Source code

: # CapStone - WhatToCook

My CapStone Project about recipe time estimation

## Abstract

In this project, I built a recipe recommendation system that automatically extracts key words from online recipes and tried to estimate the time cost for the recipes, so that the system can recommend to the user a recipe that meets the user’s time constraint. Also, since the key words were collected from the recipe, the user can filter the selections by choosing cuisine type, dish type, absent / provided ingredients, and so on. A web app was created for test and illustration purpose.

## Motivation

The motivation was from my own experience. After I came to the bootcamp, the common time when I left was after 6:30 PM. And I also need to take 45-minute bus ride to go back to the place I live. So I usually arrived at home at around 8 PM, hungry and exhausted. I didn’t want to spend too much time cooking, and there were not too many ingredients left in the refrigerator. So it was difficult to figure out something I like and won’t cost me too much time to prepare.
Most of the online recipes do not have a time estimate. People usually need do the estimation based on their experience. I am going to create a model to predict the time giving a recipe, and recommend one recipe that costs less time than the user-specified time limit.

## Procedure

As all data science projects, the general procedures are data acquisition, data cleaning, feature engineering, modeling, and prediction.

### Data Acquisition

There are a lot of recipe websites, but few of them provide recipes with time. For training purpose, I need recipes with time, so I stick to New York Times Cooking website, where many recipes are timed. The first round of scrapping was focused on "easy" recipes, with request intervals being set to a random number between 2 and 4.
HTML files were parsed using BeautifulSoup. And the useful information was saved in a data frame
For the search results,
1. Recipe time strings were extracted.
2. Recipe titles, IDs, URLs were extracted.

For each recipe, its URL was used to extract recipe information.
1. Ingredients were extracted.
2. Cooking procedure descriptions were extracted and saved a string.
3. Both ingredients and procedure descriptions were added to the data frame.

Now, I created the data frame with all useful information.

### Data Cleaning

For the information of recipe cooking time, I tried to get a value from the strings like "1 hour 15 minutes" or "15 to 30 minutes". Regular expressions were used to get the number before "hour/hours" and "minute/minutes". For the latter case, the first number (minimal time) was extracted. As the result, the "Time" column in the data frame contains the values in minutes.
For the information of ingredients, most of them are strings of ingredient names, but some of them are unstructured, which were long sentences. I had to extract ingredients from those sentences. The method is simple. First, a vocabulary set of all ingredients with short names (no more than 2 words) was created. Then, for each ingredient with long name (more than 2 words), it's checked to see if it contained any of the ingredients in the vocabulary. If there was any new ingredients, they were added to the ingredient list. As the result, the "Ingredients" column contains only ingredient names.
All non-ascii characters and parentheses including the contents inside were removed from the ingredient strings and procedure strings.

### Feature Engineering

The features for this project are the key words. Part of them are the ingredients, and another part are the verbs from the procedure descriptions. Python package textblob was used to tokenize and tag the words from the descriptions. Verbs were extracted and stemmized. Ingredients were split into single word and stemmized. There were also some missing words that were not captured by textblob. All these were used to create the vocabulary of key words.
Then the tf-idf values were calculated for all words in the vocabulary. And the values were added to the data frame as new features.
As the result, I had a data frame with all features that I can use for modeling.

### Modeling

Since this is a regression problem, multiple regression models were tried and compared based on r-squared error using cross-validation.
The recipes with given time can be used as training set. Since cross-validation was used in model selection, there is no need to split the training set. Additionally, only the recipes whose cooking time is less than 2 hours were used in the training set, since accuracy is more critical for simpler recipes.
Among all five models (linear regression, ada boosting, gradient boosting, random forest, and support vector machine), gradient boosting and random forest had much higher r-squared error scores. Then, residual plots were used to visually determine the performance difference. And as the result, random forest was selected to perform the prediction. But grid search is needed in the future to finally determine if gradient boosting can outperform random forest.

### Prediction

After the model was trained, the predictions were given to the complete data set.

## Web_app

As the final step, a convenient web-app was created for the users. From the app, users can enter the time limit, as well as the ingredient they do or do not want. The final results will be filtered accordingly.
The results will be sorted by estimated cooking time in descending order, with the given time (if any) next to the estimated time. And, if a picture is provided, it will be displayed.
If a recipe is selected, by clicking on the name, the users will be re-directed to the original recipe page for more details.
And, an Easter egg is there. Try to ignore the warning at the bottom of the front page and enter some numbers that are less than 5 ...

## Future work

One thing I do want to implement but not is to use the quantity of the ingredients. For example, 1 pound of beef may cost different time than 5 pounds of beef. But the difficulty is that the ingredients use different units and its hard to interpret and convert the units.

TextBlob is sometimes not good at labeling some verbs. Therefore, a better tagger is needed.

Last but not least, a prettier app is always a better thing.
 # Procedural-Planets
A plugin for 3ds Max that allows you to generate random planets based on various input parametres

■ ■ ■ ■ ■

What this task involves —
Print, without alteration, only the lines above between the one holding "For the search" and the one holding "### Feature Engineering", inclusive.

Answer to this exercise —
For the search results,
1. Recipe time strings were extracted.
2. Recipe titles, IDs, URLs were extracted.

For each recipe, its URL was used to extract recipe information.
1. Ingredients were extracted.
2. Cooking procedure descriptions were extracted and saved a string.
3. Both ingredients and procedure descriptions were added to the data frame.

Now, I created the data frame with all useful information.

### Data Cleaning

For the information of recipe cooking time, I tried to get a value from the strings like "1 hour 15 minutes" or "15 to 30 minutes". Regular expressions were used to get the number before "hour/hours" and "minute/minutes". For the latter case, the first number (minimal time) was extracted. As the result, the "Time" column in the data frame contains the values in minutes.
For the information of ingredients, most of them are strings of ingredient names, but some of them are unstructured, which were long sentences. I had to extract ingredients from those sentences. The method is simple. First, a vocabulary set of all ingredients with short names (no more than 2 words) was created. Then, for each ingredient with long name (more than 2 words), it's checked to see if it contained any of the ingredients in the vocabulary. If there was any new ingredients, they were added to the ingredient list. As the result, the "Ingredients" column contains only ingredient names.
All non-ascii characters and parentheses including the contents inside were removed from the ingredient strings and procedure strings.

### Feature Engineering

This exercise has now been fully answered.